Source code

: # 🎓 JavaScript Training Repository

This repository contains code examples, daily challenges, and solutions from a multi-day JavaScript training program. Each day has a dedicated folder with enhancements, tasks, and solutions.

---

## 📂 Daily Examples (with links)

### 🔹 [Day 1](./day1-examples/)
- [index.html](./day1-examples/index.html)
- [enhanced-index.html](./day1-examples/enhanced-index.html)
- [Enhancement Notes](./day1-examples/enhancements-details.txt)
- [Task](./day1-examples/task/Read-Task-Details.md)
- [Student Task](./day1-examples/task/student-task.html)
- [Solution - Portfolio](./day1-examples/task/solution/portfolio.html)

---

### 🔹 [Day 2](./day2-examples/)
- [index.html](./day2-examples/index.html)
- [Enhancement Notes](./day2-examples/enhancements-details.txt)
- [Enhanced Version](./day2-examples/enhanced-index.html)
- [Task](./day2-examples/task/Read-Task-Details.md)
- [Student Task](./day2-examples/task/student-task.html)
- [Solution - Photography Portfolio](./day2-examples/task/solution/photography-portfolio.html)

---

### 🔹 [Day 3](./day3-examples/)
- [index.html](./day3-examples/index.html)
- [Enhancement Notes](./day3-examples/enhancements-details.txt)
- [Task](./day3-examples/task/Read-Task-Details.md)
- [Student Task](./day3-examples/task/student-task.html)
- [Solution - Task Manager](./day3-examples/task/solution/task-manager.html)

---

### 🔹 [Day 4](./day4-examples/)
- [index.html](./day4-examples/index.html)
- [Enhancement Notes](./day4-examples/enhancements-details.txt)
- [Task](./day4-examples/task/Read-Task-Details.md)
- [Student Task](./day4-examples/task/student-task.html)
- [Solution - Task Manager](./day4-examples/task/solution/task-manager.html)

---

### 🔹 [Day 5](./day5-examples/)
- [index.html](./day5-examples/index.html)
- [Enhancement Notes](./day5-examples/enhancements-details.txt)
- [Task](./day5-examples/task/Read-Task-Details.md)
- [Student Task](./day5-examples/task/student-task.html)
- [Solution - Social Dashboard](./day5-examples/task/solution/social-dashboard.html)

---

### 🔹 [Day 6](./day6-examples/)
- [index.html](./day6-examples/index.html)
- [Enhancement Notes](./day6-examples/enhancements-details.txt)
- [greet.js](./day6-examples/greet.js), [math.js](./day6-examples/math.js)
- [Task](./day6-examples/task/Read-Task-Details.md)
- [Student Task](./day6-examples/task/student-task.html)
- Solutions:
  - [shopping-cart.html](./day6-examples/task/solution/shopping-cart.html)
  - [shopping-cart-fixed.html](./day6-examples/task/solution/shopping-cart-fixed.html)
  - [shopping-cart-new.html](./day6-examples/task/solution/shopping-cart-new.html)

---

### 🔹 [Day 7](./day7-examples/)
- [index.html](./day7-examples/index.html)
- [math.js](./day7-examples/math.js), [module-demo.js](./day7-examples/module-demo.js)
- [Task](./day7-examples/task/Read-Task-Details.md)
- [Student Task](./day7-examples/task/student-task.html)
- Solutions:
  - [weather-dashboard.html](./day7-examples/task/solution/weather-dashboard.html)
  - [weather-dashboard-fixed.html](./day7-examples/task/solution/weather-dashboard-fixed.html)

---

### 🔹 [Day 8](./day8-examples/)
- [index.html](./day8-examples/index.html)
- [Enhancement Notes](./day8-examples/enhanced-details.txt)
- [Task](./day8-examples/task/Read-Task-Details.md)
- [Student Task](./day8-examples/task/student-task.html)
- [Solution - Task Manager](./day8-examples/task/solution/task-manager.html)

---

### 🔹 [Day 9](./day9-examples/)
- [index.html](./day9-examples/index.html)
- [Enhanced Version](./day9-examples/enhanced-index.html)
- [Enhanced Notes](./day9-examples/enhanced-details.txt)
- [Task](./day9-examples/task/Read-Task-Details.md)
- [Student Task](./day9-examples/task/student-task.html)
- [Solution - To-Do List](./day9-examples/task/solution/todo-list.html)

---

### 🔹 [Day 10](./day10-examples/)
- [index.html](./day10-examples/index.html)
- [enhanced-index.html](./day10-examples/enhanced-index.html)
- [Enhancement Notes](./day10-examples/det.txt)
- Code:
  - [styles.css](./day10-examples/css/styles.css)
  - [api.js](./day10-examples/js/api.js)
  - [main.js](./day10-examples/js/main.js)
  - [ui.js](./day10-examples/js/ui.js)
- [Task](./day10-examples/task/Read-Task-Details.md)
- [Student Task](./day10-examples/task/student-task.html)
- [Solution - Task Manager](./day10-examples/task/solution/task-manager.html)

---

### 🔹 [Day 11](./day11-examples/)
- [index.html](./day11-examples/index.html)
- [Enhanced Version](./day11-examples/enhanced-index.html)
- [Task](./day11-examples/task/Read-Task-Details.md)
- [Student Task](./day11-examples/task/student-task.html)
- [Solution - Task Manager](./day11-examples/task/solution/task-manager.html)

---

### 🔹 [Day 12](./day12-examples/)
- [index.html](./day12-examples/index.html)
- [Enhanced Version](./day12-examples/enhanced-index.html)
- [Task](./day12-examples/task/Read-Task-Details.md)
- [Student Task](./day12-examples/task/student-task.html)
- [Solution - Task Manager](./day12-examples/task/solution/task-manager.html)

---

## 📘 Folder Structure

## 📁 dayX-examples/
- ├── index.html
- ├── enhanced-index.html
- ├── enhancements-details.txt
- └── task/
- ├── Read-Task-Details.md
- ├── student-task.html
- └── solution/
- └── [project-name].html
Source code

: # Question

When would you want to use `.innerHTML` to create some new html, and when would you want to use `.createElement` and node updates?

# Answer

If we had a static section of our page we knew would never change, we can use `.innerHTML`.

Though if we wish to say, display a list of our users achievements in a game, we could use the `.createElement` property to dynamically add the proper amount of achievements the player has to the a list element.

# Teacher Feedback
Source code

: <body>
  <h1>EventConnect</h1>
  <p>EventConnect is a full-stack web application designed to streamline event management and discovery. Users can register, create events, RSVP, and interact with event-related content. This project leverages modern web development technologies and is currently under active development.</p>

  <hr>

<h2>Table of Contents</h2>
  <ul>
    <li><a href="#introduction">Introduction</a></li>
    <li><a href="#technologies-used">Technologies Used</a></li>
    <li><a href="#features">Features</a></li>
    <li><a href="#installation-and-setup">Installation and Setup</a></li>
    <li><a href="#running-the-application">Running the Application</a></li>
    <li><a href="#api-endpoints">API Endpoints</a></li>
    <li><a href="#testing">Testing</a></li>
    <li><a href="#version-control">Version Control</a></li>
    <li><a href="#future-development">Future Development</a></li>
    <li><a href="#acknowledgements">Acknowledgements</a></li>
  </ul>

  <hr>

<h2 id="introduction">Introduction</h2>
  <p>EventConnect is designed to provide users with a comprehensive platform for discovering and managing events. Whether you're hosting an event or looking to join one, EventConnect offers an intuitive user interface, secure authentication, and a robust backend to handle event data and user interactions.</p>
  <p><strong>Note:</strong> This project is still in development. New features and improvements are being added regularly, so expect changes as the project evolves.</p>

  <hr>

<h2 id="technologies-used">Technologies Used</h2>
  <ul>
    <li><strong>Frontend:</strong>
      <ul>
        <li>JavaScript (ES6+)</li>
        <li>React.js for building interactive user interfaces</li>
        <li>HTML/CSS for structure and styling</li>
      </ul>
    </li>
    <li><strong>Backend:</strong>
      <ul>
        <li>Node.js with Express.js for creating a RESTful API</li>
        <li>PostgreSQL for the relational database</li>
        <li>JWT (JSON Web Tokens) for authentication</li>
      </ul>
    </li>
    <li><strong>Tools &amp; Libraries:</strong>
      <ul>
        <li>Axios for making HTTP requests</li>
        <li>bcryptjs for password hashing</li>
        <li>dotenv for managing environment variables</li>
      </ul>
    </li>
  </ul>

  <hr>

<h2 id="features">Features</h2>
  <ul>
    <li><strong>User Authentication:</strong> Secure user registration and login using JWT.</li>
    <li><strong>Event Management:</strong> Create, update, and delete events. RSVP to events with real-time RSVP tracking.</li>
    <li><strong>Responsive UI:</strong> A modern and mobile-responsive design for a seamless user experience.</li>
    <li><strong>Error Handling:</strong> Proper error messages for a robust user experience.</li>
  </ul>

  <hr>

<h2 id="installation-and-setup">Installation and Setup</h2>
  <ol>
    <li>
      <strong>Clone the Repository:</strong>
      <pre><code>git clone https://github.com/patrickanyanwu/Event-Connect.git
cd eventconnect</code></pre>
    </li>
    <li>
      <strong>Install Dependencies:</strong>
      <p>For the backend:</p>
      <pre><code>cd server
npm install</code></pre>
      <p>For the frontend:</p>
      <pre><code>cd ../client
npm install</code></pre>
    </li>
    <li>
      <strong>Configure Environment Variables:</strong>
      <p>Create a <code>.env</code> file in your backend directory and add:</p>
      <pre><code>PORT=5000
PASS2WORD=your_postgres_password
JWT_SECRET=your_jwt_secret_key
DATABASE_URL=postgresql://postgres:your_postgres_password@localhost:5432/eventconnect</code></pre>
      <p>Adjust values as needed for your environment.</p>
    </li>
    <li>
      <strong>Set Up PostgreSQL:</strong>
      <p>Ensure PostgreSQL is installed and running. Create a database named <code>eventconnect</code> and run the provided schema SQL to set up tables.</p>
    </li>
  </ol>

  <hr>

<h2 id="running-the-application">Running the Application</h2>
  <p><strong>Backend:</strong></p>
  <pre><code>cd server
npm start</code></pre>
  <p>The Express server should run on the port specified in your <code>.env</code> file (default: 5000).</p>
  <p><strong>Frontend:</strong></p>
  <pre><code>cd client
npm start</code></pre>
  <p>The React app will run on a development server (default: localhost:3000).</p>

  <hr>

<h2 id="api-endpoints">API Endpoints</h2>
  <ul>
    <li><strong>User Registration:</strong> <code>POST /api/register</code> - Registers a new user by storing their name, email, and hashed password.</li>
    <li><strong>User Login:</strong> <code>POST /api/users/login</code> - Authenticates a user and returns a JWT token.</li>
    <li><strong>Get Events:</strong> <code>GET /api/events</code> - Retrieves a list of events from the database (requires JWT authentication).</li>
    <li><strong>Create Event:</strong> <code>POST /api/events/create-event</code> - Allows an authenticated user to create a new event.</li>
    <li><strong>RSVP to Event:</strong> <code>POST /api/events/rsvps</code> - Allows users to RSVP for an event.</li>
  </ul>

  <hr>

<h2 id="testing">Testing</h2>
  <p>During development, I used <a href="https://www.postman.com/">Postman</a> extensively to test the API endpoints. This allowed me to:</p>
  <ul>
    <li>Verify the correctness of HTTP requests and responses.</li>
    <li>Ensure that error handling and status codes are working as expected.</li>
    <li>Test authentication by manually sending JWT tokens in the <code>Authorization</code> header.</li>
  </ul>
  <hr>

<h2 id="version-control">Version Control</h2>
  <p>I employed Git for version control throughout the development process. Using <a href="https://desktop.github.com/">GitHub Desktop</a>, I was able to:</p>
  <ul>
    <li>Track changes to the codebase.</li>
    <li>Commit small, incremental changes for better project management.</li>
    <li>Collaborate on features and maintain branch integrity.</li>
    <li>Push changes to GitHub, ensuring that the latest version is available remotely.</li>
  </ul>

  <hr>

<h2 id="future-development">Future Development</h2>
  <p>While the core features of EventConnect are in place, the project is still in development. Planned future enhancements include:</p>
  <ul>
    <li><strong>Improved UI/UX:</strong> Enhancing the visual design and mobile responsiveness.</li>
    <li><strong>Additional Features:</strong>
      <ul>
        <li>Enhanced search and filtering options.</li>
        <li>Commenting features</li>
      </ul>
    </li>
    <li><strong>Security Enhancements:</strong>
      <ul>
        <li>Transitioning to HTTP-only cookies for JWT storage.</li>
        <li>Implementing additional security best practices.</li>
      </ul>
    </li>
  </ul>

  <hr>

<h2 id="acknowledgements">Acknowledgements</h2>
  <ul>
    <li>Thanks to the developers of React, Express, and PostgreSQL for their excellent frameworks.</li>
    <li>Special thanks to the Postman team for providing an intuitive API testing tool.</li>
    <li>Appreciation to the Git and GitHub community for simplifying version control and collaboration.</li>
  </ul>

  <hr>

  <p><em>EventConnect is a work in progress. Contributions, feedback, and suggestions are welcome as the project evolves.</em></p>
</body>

- - -

• [REQUIRED ACTION]
Will you return exactly the lines above from the one with "### 🔹 [Day 3](./day3-examples/)" down to the one with "### 🔹 [Day 6](./day6-examples/)", counting both as part of the range?

• [EXERCISE RESULT]
### 🔹 [Day 3](./day3-examples/)
- [index.html](./day3-examples/index.html)
- [Enhancement Notes](./day3-examples/enhancements-details.txt)
- [Task](./day3-examples/task/Read-Task-Details.md)
- [Student Task](./day3-examples/task/student-task.html)
- [Solution - Task Manager](./day3-examples/task/solution/task-manager.html)

---

### 🔹 [Day 4](./day4-examples/)
- [index.html](./day4-examples/index.html)
- [Enhancement Notes](./day4-examples/enhancements-details.txt)
- [Task](./day4-examples/task/Read-Task-Details.md)
- [Student Task](./day4-examples/task/student-task.html)
- [Solution - Task Manager](./day4-examples/task/solution/task-manager.html)

---

### 🔹 [Day 5](./day5-examples/)
- [index.html](./day5-examples/index.html)
- [Enhancement Notes](./day5-examples/enhancements-details.txt)
- [Task](./day5-examples/task/Read-Task-Details.md)
- [Student Task](./day5-examples/task/student-task.html)
- [Solution - Social Dashboard](./day5-examples/task/solution/social-dashboard.html)

---

### 🔹 [Day 6](./day6-examples/)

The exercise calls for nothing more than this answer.